EU weighs €93 billion US tariff response after Trump’s Feb. 1 threat
The European Union is preparing to revive retaliatory tariffs on up to €93 billion of US goods as it tries to deter President Donald Trump from imposing a new 10% levy on eight European countries from Feb. 1 — a dispute that has quickly broadened from trade into geopolitics and alliance politics.
EU officials are discussing reactivating suspended tariffs covering €93B of US goods.
Trump threatened a 10% levy from Feb. 1, rising to 25% in June without a Greenland deal.
Brussels is weighing escalation tools, including the anti-coercion instrument.
The EU is also moving to freeze a pending trade deal ratification.
Brussels dusts off a ready-made retaliation package
EU representatives from the bloc’s 27 member states began talks Sunday on how to respond if Trump proceeds with his tariff plan. The most immediate option is already built: the EU has approved retaliatory tariffs on €93 billion of US products, but suspended implementation.

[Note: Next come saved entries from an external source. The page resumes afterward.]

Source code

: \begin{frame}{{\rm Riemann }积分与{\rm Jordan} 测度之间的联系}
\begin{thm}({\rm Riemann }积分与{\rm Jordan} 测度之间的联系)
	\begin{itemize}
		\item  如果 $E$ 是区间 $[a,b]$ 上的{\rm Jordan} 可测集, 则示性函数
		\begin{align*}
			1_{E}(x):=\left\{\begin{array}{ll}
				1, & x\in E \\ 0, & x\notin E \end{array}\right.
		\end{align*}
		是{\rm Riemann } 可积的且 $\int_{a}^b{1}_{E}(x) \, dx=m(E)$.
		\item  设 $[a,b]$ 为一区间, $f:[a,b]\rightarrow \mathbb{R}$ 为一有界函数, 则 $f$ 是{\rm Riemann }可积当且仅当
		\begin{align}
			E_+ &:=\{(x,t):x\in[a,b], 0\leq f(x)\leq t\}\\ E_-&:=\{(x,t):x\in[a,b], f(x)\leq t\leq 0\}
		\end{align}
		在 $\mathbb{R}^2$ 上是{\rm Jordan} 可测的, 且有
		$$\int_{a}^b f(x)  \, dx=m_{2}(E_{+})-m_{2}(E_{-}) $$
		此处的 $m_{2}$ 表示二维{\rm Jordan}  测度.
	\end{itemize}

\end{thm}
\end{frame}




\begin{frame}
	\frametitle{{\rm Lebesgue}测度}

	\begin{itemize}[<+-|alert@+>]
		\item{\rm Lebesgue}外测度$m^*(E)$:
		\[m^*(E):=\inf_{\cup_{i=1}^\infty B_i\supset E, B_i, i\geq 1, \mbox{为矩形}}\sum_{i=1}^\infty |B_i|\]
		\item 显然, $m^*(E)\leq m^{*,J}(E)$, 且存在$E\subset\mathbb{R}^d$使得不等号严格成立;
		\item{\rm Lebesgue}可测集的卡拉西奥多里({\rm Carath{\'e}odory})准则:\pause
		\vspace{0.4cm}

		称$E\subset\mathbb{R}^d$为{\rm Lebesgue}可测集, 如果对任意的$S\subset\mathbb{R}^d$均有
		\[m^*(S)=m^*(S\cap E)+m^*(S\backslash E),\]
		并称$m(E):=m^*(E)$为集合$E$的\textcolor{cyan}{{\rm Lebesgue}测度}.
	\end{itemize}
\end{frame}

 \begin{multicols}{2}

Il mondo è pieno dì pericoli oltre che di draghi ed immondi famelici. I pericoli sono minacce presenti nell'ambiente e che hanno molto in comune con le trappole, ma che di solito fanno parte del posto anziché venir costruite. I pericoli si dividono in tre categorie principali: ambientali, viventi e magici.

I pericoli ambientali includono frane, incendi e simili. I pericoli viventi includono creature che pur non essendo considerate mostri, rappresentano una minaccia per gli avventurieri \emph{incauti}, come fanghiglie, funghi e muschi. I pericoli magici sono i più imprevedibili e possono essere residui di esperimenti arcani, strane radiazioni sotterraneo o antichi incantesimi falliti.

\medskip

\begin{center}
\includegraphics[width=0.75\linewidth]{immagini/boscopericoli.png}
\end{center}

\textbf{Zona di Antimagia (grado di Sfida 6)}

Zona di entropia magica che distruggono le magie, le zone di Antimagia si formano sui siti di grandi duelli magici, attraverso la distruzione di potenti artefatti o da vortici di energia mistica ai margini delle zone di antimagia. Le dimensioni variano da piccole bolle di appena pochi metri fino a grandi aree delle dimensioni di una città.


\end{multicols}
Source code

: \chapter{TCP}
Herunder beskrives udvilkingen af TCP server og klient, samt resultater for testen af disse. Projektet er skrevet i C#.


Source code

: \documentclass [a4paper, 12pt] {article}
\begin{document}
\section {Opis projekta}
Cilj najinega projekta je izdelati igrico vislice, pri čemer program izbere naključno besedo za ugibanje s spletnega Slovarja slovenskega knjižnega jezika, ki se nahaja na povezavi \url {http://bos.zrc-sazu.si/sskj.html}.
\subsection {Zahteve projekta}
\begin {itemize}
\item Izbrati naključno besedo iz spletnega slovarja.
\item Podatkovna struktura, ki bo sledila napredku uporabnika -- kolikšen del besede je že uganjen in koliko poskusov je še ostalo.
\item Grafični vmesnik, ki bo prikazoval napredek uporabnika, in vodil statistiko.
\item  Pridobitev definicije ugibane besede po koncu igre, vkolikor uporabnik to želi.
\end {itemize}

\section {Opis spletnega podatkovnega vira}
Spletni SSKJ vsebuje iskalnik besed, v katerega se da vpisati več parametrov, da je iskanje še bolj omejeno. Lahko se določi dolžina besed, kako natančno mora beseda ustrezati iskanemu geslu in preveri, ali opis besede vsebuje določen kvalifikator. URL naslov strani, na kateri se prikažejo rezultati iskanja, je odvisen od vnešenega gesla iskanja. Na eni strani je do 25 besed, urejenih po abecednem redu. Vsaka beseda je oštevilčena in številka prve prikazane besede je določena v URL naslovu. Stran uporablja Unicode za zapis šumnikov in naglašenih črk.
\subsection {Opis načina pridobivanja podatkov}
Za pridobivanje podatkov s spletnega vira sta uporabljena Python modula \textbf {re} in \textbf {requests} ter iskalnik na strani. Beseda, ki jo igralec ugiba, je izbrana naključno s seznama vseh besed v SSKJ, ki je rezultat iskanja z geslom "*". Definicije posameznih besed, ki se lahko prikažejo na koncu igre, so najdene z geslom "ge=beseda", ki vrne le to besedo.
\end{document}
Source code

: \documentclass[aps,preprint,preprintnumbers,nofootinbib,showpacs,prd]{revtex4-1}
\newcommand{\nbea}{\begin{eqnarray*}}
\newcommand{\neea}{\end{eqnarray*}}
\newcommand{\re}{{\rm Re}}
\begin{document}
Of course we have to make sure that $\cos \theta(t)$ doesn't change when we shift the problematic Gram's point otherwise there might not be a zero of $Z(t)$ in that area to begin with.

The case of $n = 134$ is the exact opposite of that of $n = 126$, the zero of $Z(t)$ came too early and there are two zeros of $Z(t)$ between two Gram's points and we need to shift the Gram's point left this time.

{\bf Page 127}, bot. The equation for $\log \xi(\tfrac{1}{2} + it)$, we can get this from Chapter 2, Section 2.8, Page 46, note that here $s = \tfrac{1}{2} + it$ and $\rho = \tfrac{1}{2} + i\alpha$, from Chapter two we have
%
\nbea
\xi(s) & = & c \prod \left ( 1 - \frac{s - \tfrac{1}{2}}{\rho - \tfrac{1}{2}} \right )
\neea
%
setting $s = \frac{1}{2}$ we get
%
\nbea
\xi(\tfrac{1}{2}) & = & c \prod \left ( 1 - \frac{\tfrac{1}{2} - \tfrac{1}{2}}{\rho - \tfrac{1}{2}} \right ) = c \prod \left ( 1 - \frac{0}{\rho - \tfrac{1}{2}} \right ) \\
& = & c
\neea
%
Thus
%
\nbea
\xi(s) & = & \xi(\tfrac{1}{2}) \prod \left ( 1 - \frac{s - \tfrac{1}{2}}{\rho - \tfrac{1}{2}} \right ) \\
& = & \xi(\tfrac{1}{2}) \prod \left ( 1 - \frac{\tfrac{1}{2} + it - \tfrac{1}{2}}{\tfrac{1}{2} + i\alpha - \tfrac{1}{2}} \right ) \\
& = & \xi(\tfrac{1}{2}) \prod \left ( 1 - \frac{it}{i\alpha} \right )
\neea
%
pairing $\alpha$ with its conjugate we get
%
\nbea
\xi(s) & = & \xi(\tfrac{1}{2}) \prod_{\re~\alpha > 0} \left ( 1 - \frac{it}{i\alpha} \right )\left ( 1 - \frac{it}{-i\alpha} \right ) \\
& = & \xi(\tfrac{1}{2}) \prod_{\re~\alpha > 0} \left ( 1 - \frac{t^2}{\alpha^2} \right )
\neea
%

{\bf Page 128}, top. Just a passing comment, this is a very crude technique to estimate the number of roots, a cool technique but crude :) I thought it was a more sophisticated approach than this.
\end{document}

If Washington triggers new duties in early February, the EU can move to reintroduce the countermeasures.
The measures would target a mix of politically sensitive and high-value industrial items, including aircraft, US-made cars and bourbon, according to people familiar with the discussions.

Source: Bloomberg
Trump’s Greenland demand pulls allies into the tariff blast radius
Trump on Saturday threatened 10% tariffs from Feb. 1 on goods from Denmark, Norway, Sweden, France, Germany, the UK, the Netherlands and Finland, with the rate set to rise to 25% in June unless there is a deal tied to the “purchase of Greenland.” The threat followed those countries’ plans for limited NATO-related planning activity in Greenland, a semi-autonomous Danish territory.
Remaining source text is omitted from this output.